Déjà très affectée par son image de marque, la crise sanitaire aidant que nous traversons actuellement n’a fait que mettre en évidence ce que tout le monde sait de notre compagnie aérienne nationale Air Algérie. Souffrant de plusieurs carences, car marquée par des conflits internes récurrents, Air Algérie se cherche, mais ne se trouve pas. Ce ne sont sûrement pas les multiples restructurations, les différents limogeages de patrons, qui aideront cette compagnie à redorer son blason, et encore moins à retrouver sa place au sein du transport aérien mondial.
Par Réda Hadi
La suspension des vols a impacté durement cette compagnie, et la situation ne semble pas s’éclaircir, à entendre le ministre des Transports, Lezhar Hani, qui confirme dans une déclaration lors de son passage, cette semaine, à l’émission «LSA Direct» du Soir d’Algérie, «que la suspension se poursuivra tant que le virus est toujours là».
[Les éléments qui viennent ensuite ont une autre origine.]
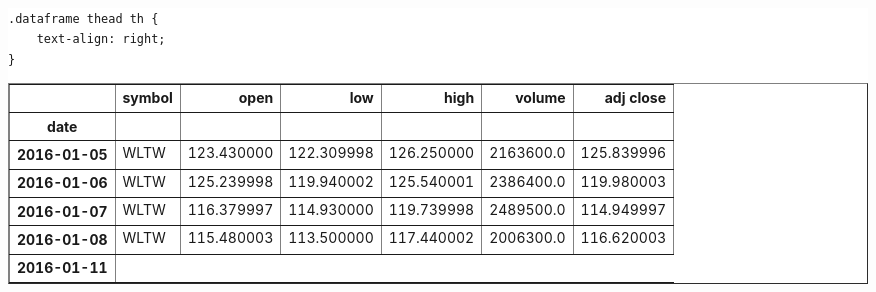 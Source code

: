     .dataframe thead th {
        text-align: right;
    }
</style>
<table border="1" class="dataframe">
  <thead>
    <tr style="text-align: right;">
      <th></th>
      <th>symbol</th>
      <th>open</th>
      <th>low</th>
      <th>high</th>
      <th>volume</th>
      <th>adj close</th>
    </tr>
    <tr>
      <th>date</th>
      <th></th>
      <th></th>
      <th></th>
      <th></th>
      <th></th>
      <th></th>
    </tr>
  </thead>
  <tbody>
    <tr>
      <th>2016-01-05</th>
      <td>WLTW</td>
      <td>123.430000</td>
      <td>122.309998</td>
      <td>126.250000</td>
      <td>2163600.0</td>
      <td>125.839996</td>
    </tr>
    <tr>
      <th>2016-01-06</th>
      <td>WLTW</td>
      <td>125.239998</td>
      <td>119.940002</td>
      <td>125.540001</td>
      <td>2386400.0</td>
      <td>119.980003</td>
    </tr>
    <tr>
      <th>2016-01-07</th>
      <td>WLTW</td>
      <td>116.379997</td>
      <td>114.930000</td>
      <td>119.739998</td>
      <td>2489500.0</td>
      <td>114.949997</td>
    </tr>
    <tr>
      <th>2016-01-08</th>
      <td>WLTW</td>
      <td>115.480003</td>
      <td>113.500000</td>
      <td>117.440002</td>
      <td>2006300.0</td>
      <td>116.620003</td>
    </tr>
    <tr>
      <th>2016-01-11</th>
Pour le ministre des Transports, d’une manière générale, dans les transports quels qu’ils soient, le relâchement des gestes barrières est avéré. «Les mesures ne vont plus dans le bon sens, et l’on observe des bus bondés où les mesures barrières ne sont plus observées, des bousculades et de l’indiscipline. Les citoyens n’adhèrent pas au processus de protocole sanitaire». Pointant du doigt «le comportement de certains citoyens qui n’arrivent plus à admettre qu’il s’agit d’un risque probable de contamination».
Sauf que si le transport terrestre connaît un certain allégement, le transport aérien reste toujours sous la mesure de suspension à quelques exceptions près.
Pour le ministre des Transports, l’aérien, au-delà d’une image de marque ternie, souffre d’un manque d’organisation entre autres, et reconnaît, par ailleurs, l’incapacité de cette compagnie à desservir les 36 aéroports nationaux et son incapacité à respecter les horaires, puisque son taux n’est que de 73%. En plus de cela, notre compagnie nationale est réputée pour ses pannes techniques.
«La compagnie Air Algérie n’est pas à la hauteur des souhaits de la population. C’est incontestable. Je suis le premier à le dire, et je le reconnais. Il y a des choses acceptables qui sont faites, il y a d’autres qui ne le sont pas», a reconnu le ministre. Lazhar Hani attribue ces retards à la gestion par Air Algérie des vols domestiques et internationaux à la fois, d’où la décision de créer une autre compagnie aérienne «lowcost» dédiée exclusivement aux vols domestiques.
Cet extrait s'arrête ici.